During my visit to the book expo in Chicago to pick up my copy of The Journal of Modern Poetry, I competed in the Green Mill Poetry Slam, the longest running live performance in the city. I didn't like what I'd brought to read so I wrote this poem while listening to the performers during the Open Mic and read it, instead. The poem is a picture of the evening and made real by the words I heard onstage: I took the lines "Hell is always personal" and "I love everything about you that hurts" from other poets, Marc Smith spoke of gambling in his performance, and Black Lavender is a regular at the Green Mill who read that evening. And someone who has never read in public?
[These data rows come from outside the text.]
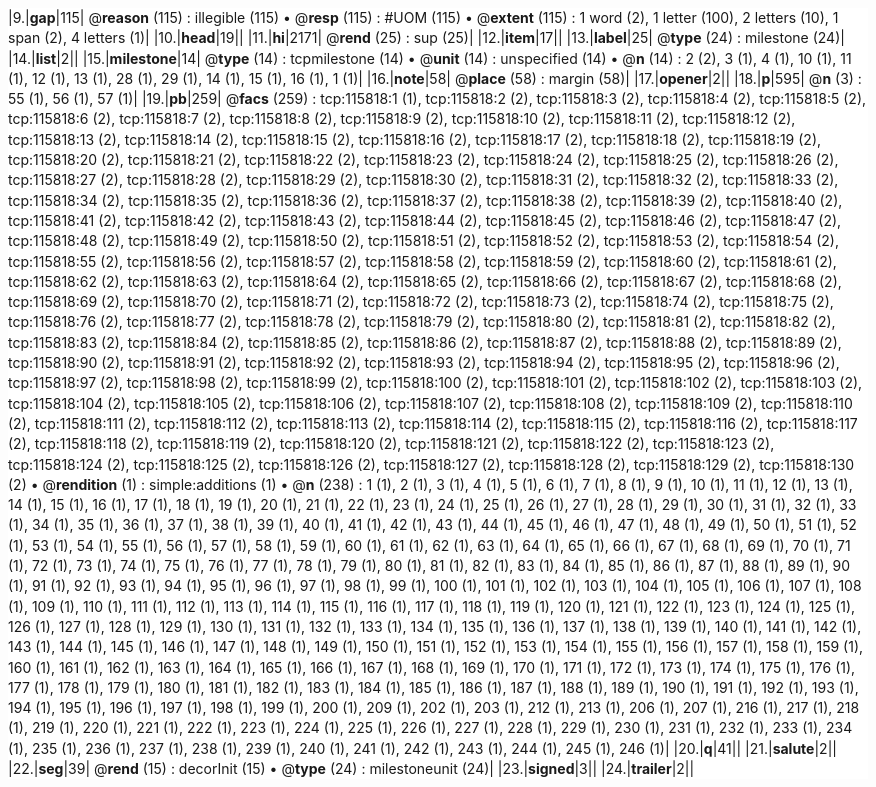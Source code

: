 |9.|__gap__|115| @__reason__ (115) : illegible (115)  •  @__resp__ (115) : #UOM (115)  •  @__extent__ (115) : 1 word (2), 1 letter (100), 2 letters (10), 1 span (2), 4 letters (1)|
|10.|__head__|19||
|11.|__hi__|2171| @__rend__ (25) : sup (25)|
|12.|__item__|17||
|13.|__label__|25| @__type__ (24) : milestone (24)|
|14.|__list__|2||
|15.|__milestone__|14| @__type__ (14) : tcpmilestone (14)  •  @__unit__ (14) : unspecified (14)  •  @__n__ (14) : 2 (2), 3 (1), 4 (1), 10 (1), 11 (1), 12 (1), 13 (1), 28 (1), 29 (1), 14 (1), 15 (1), 16 (1), 1 (1)|
|16.|__note__|58| @__place__ (58) : margin (58)|
|17.|__opener__|2||
|18.|__p__|595| @__n__ (3) : 55 (1), 56 (1), 57 (1)|
|19.|__pb__|259| @__facs__ (259) : tcp:115818:1 (1), tcp:115818:2 (2), tcp:115818:3 (2), tcp:115818:4 (2), tcp:115818:5 (2), tcp:115818:6 (2), tcp:115818:7 (2), tcp:115818:8 (2), tcp:115818:9 (2), tcp:115818:10 (2), tcp:115818:11 (2), tcp:115818:12 (2), tcp:115818:13 (2), tcp:115818:14 (2), tcp:115818:15 (2), tcp:115818:16 (2), tcp:115818:17 (2), tcp:115818:18 (2), tcp:115818:19 (2), tcp:115818:20 (2), tcp:115818:21 (2), tcp:115818:22 (2), tcp:115818:23 (2), tcp:115818:24 (2), tcp:115818:25 (2), tcp:115818:26 (2), tcp:115818:27 (2), tcp:115818:28 (2), tcp:115818:29 (2), tcp:115818:30 (2), tcp:115818:31 (2), tcp:115818:32 (2), tcp:115818:33 (2), tcp:115818:34 (2), tcp:115818:35 (2), tcp:115818:36 (2), tcp:115818:37 (2), tcp:115818:38 (2), tcp:115818:39 (2), tcp:115818:40 (2), tcp:115818:41 (2), tcp:115818:42 (2), tcp:115818:43 (2), tcp:115818:44 (2), tcp:115818:45 (2), tcp:115818:46 (2), tcp:115818:47 (2), tcp:115818:48 (2), tcp:115818:49 (2), tcp:115818:50 (2), tcp:115818:51 (2), tcp:115818:52 (2), tcp:115818:53 (2), tcp:115818:54 (2), tcp:115818:55 (2), tcp:115818:56 (2), tcp:115818:57 (2), tcp:115818:58 (2), tcp:115818:59 (2), tcp:115818:60 (2), tcp:115818:61 (2), tcp:115818:62 (2), tcp:115818:63 (2), tcp:115818:64 (2), tcp:115818:65 (2), tcp:115818:66 (2), tcp:115818:67 (2), tcp:115818:68 (2), tcp:115818:69 (2), tcp:115818:70 (2), tcp:115818:71 (2), tcp:115818:72 (2), tcp:115818:73 (2), tcp:115818:74 (2), tcp:115818:75 (2), tcp:115818:76 (2), tcp:115818:77 (2), tcp:115818:78 (2), tcp:115818:79 (2), tcp:115818:80 (2), tcp:115818:81 (2), tcp:115818:82 (2), tcp:115818:83 (2), tcp:115818:84 (2), tcp:115818:85 (2), tcp:115818:86 (2), tcp:115818:87 (2), tcp:115818:88 (2), tcp:115818:89 (2), tcp:115818:90 (2), tcp:115818:91 (2), tcp:115818:92 (2), tcp:115818:93 (2), tcp:115818:94 (2), tcp:115818:95 (2), tcp:115818:96 (2), tcp:115818:97 (2), tcp:115818:98 (2), tcp:115818:99 (2), tcp:115818:100 (2), tcp:115818:101 (2), tcp:115818:102 (2), tcp:115818:103 (2), tcp:115818:104 (2), tcp:115818:105 (2), tcp:115818:106 (2), tcp:115818:107 (2), tcp:115818:108 (2), tcp:115818:109 (2), tcp:115818:110 (2), tcp:115818:111 (2), tcp:115818:112 (2), tcp:115818:113 (2), tcp:115818:114 (2), tcp:115818:115 (2), tcp:115818:116 (2), tcp:115818:117 (2), tcp:115818:118 (2), tcp:115818:119 (2), tcp:115818:120 (2), tcp:115818:121 (2), tcp:115818:122 (2), tcp:115818:123 (2), tcp:115818:124 (2), tcp:115818:125 (2), tcp:115818:126 (2), tcp:115818:127 (2), tcp:115818:128 (2), tcp:115818:129 (2), tcp:115818:130 (2)  •  @__rendition__ (1) : simple:additions (1)  •  @__n__ (238) : 1 (1), 2 (1), 3 (1), 4 (1), 5 (1), 6 (1), 7 (1), 8 (1), 9 (1), 10 (1), 11 (1), 12 (1), 13 (1), 14 (1), 15 (1), 16 (1), 17 (1), 18 (1), 19 (1), 20 (1), 21 (1), 22 (1), 23 (1), 24 (1), 25 (1), 26 (1), 27 (1), 28 (1), 29 (1), 30 (1), 31 (1), 32 (1), 33 (1), 34 (1), 35 (1), 36 (1), 37 (1), 38 (1), 39 (1), 40 (1), 41 (1), 42 (1), 43 (1), 44 (1), 45 (1), 46 (1), 47 (1), 48 (1), 49 (1), 50 (1), 51 (1), 52 (1), 53 (1), 54 (1), 55 (1), 56 (1), 57 (1), 58 (1), 59 (1), 60 (1), 61 (1), 62 (1), 63 (1), 64 (1), 65 (1), 66 (1), 67 (1), 68 (1), 69 (1), 70 (1), 71 (1), 72 (1), 73 (1), 74 (1), 75 (1), 76 (1), 77 (1), 78 (1), 79 (1), 80 (1), 81 (1), 82 (1), 83 (1), 84 (1), 85 (1), 86 (1), 87 (1), 88 (1), 89 (1), 90 (1), 91 (1), 92 (1), 93 (1), 94 (1), 95 (1), 96 (1), 97 (1), 98 (1), 99 (1), 100 (1), 101 (1), 102 (1), 103 (1), 104 (1), 105 (1), 106 (1), 107 (1), 108 (1), 109 (1), 110 (1), 111 (1), 112 (1), 113 (1), 114 (1), 115 (1), 116 (1), 117 (1), 118 (1), 119 (1), 120 (1), 121 (1), 122 (1), 123 (1), 124 (1), 125 (1), 126 (1), 127 (1), 128 (1), 129 (1), 130 (1), 131 (1), 132 (1), 133 (1), 134 (1), 135 (1), 136 (1), 137 (1), 138 (1), 139 (1), 140 (1), 141 (1), 142 (1), 143 (1), 144 (1), 145 (1), 146 (1), 147 (1), 148 (1), 149 (1), 150 (1), 151 (1), 152 (1), 153 (1), 154 (1), 155 (1), 156 (1), 157 (1), 158 (1), 159 (1), 160 (1), 161 (1), 162 (1), 163 (1), 164 (1), 165 (1), 166 (1), 167 (1), 168 (1), 169 (1), 170 (1), 171 (1), 172 (1), 173 (1), 174 (1), 175 (1), 176 (1), 177 (1), 178 (1), 179 (1), 180 (1), 181 (1), 182 (1), 183 (1), 184 (1), 185 (1), 186 (1), 187 (1), 188 (1), 189 (1), 190 (1), 191 (1), 192 (1), 193 (1), 194 (1), 195 (1), 196 (1), 197 (1), 198 (1), 199 (1), 200 (1), 209 (1), 202 (1), 203 (1), 212 (1), 213 (1), 206 (1), 207 (1), 216 (1), 217 (1), 218 (1), 219 (1), 220 (1), 221 (1), 222 (1), 223 (1), 224 (1), 225 (1), 226 (1), 227 (1), 228 (1), 229 (1), 230 (1), 231 (1), 232 (1), 233 (1), 234 (1), 235 (1), 236 (1), 237 (1), 238 (1), 239 (1), 240 (1), 241 (1), 242 (1), 243 (1), 244 (1), 245 (1), 246 (1)|
|20.|__q__|41||
|21.|__salute__|2||
|22.|__seg__|39| @__rend__ (15) : decorInit (15)  •  @__type__ (24) : milestoneunit (24)|
|23.|__signed__|3||
|24.|__trailer__|2||
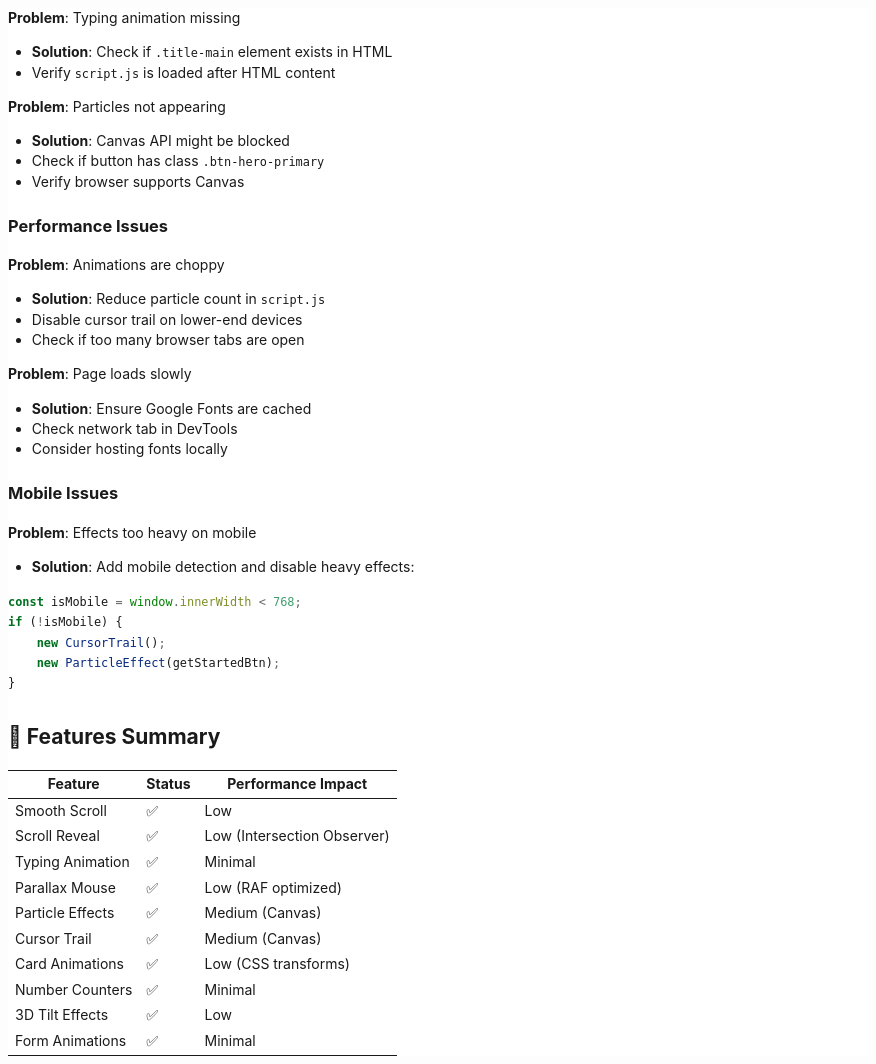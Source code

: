 **Problem**: Typing animation missing
- **Solution**: Check if `.title-main` element exists in HTML
- Verify `script.js` is loaded after HTML content

**Problem**: Particles not appearing
- **Solution**: Canvas API might be blocked
- Check if button has class `.btn-hero-primary`
- Verify browser supports Canvas

### Performance Issues

**Problem**: Animations are choppy
- **Solution**: Reduce particle count in `script.js`
- Disable cursor trail on lower-end devices
- Check if too many browser tabs are open

**Problem**: Page loads slowly
- **Solution**: Ensure Google Fonts are cached
- Check network tab in DevTools
- Consider hosting fonts locally

### Mobile Issues

**Problem**: Effects too heavy on mobile
- **Solution**: Add mobile detection and disable heavy effects:
```javascript
const isMobile = window.innerWidth < 768;
if (!isMobile) {
    new CursorTrail();
    new ParticleEffect(getStartedBtn);
}
```

## 🌟 Features Summary

| Feature | Status | Performance Impact |
|---------|--------|-------------------|
| Smooth Scroll | ✅ | Low |
| Scroll Reveal | ✅ | Low (Intersection Observer) |
| Typing Animation | ✅ | Minimal |
| Parallax Mouse | ✅ | Low (RAF optimized) |
| Particle Effects | ✅ | Medium (Canvas) |
| Cursor Trail | ✅ | Medium (Canvas) |
| Card Animations | ✅ | Low (CSS transforms) |
| Number Counters | ✅ | Minimal |
| 3D Tilt Effects | ✅ | Low |
| Form Animations | ✅ | Minimal |
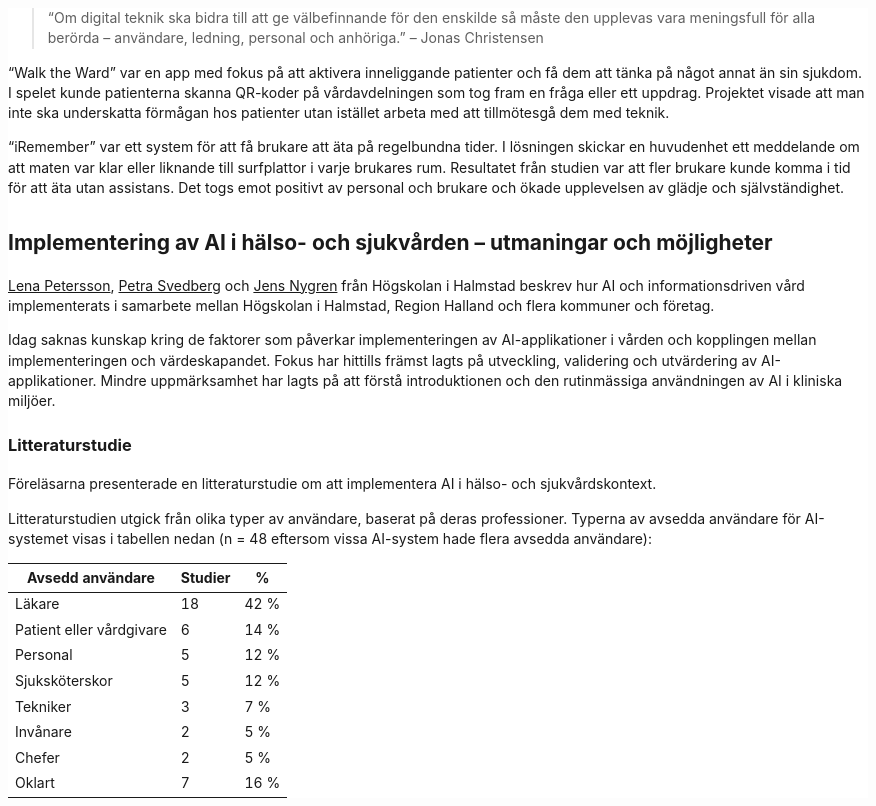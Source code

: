 > “Om digital teknik ska bidra till att ge välbefinnande för den enskilde så måste den upplevas vara meningsfull för alla berörda – användare, ledning, personal och anhöriga.” – Jonas Christensen

“Walk the Ward” var en app med fokus på att aktivera inneliggande patienter och få dem att tänka på något annat än sin sjukdom. I spelet kunde patienterna skanna QR-koder på vårdavdelningen som tog fram en fråga eller ett uppdrag. Projektet visade att man inte ska underskatta förmågan hos patienter utan istället arbeta med att tillmötesgå dem med teknik.

<iframe src="https://www.facebook.com/plugins/post.php?href=https%3A%2F%2Fwww.facebook.com%2F308458102672219%2Fphotos%2Fa.312418245609538%2F341688622682500%2F%3Ftype%3D3&show_text=true&width=500" width="500" height="375" class="fb" style="border:none;overflow:hidden" scrolling="no" frameborder="0" allowfullscreen="true" allow="autoplay; clipboard-write; encrypted-media; picture-in-picture; web-share"></iframe>

“iRemember” var ett system för att få brukare att äta på regelbundna tider. I lösningen skickar en huvudenhet ett meddelande om att maten var klar eller liknande till surfplattor i varje brukares rum. Resultatet från studien var att fler brukare kunde komma i tid för att äta utan assistans. Det togs emot positivt av personal och brukare och ökade upplevelsen av glädje och självständighet.

## Implementering av AI i hälso- och sjukvården – utmaningar och möjligheter
[Lena Petersson](https://hh.se/pdb?person=C298050A-F927-4DE7-8369-984921D089D0), [Petra Svedberg](https://hh.se/pdb?person=C0830753-B3A6-4743-8C90-402E384E6FD0) och [Jens Nygren](https://hh.se/pdb?person=48B882F6-0D2B-4186-9CA9-21C9B8CDAAAA) från Högskolan i Halmstad beskrev hur AI och informationsdriven vård implementerats i samarbete mellan Högskolan i Halmstad, Region Halland och flera kommuner och företag.

Idag saknas kunskap kring de faktorer som påverkar implementeringen av AI-applikationer i vården och kopplingen mellan implementeringen och värdeskapandet. Fokus har hittills främst lagts på utveckling, validering och utvärdering av AI-applikationer. Mindre uppmärksamhet har lagts på att förstå introduktionen och den rutinmässiga användningen av AI i kliniska miljöer.

### Litteraturstudie
Föreläsarna presenterade en litteraturstudie om att implementera AI i hälso- och sjukvårdskontext.

Litteraturstudien utgick från olika typer av användare, baserat på deras professioner. Typerna av avsedda användare för AI-systemet visas i tabellen nedan (n = 48 eftersom vissa AI-system hade flera avsedda användare):

| Avsedd användare         | Studier | %    |
|--------------------------|---------|------|
| Läkare                   | 18      | 42 % |
| Patient eller vårdgivare | 6       | 14 % |
| Personal                 | 5       | 12 % |
| Sjuksköterskor           | 5       | 12 % |
| Tekniker                 | 3       | 7 %  |
| Invånare                 | 2       | 5 %  |
| Chefer                   | 2       | 5 %  |
| Oklart                   | 7       | 16 % |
They're called virgin virgins.
Chicago where Capone once sat,
where history is beginning all around us,
and Marc Smith rolls the dice onstage.
Then a man walks by with his hair like yours
and his coat like yours
and I can't hear him rolling anymore.
Indeed, I see you everywhere.
And oh I need a way to lose
the words that brought me here:
and doctor says
crush it with your teeth,
hold it under your tongue until it dissolves because
Hell is always personal.
I ran more than once to get away from you
and woke up drowning in a gutter
or huddled in a corner where
maybe you would notice me.
You broke me but I'll admit:
I let you.
All those cracks the better to draw you in,
the better to absorb you because baby,
I love everything about you that hurts.
Then there is this guy again,
the damned emcee who called me a virgin--twice!
He must have never seen your face,
He must have never seen me watching you.
My turn now to stand here,
a chance to feel important for a moment,
and maybe this time you will hear me,
maybe this time you will care.
And someone rolls the dice again.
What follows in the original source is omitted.